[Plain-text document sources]
____________

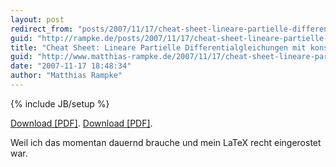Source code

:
 ```yaml
---
layout: post
redirect_from: "posts/2007/11/17/cheat-sheet-lineare-partielle-differentialgleichungen-mit-konstanten-koeffizienten/"
guid: "http://rampke.de/posts/2007/11/17/cheat-sheet-lineare-partielle-differentialgleichungen-mit-konstanten-koeffizienten/"
title: "Cheat Sheet: Lineare Partielle Differentialgleichungen mit konstanten Koeffizienten"
guid: "http://www.matthias-rampke.de/2007/11/17/cheat-sheet-lineare-partielle-differentialgleichungen-mit-konstanten-koeffizienten/"
date: "2007-11-17 18:48:34"
author: "Matthias Rampke"
---
```

{% include JB/setup %}

<a href="http://www.matthias-rampke.de/wp-content/uploads/2007/11/cheatsheet-pdg-const.pdf" title="Cheat Sheet: Lineare Partielle Differentialgleichungen mit konstanten Koeffizienten">Download [PDF]</a>.
<a href="http://www.matthias-rampke.de/wp-content/uploads/2007/11/cheatsheet-pdg-const.pdf" title="Cheat Sheet: Lineare Partielle Differentialgleichungen mit konstanten Koeffizienten">Download [PDF]</a>.

Weil ich das momentan dauernd brauche und mein LaTeX recht eingerostet war.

____________

_What to produce_. Show me every line in the data above that includes "konstanten".

_Exercise response_.
redirect_from: "posts/2007/11/17/cheat-sheet-lineare-partielle-differentialgleichungen-mit-konstanten-koeffizienten/"
guid: "http://rampke.de/posts/2007/11/17/cheat-sheet-lineare-partielle-differentialgleichungen-mit-konstanten-koeffizienten/"
title: "Cheat Sheet: Lineare Partielle Differentialgleichungen mit konstanten Koeffizienten"
guid: "http://www.matthias-rampke.de/2007/11/17/cheat-sheet-lineare-partielle-differentialgleichungen-mit-konstanten-koeffizienten/"
<a href="http://www.matthias-rampke.de/wp-content/uploads/2007/11/cheatsheet-pdg-const.pdf" title="Cheat Sheet: Lineare Partielle Differentialgleichungen mit konstanten Koeffizienten">Download [PDF]</a>.
<a href="http://www.matthias-rampke.de/wp-content/uploads/2007/11/cheatsheet-pdg-const.pdf" title="Cheat Sheet: Lineare Partielle Differentialgleichungen mit konstanten Koeffizienten">Download [PDF]</a>.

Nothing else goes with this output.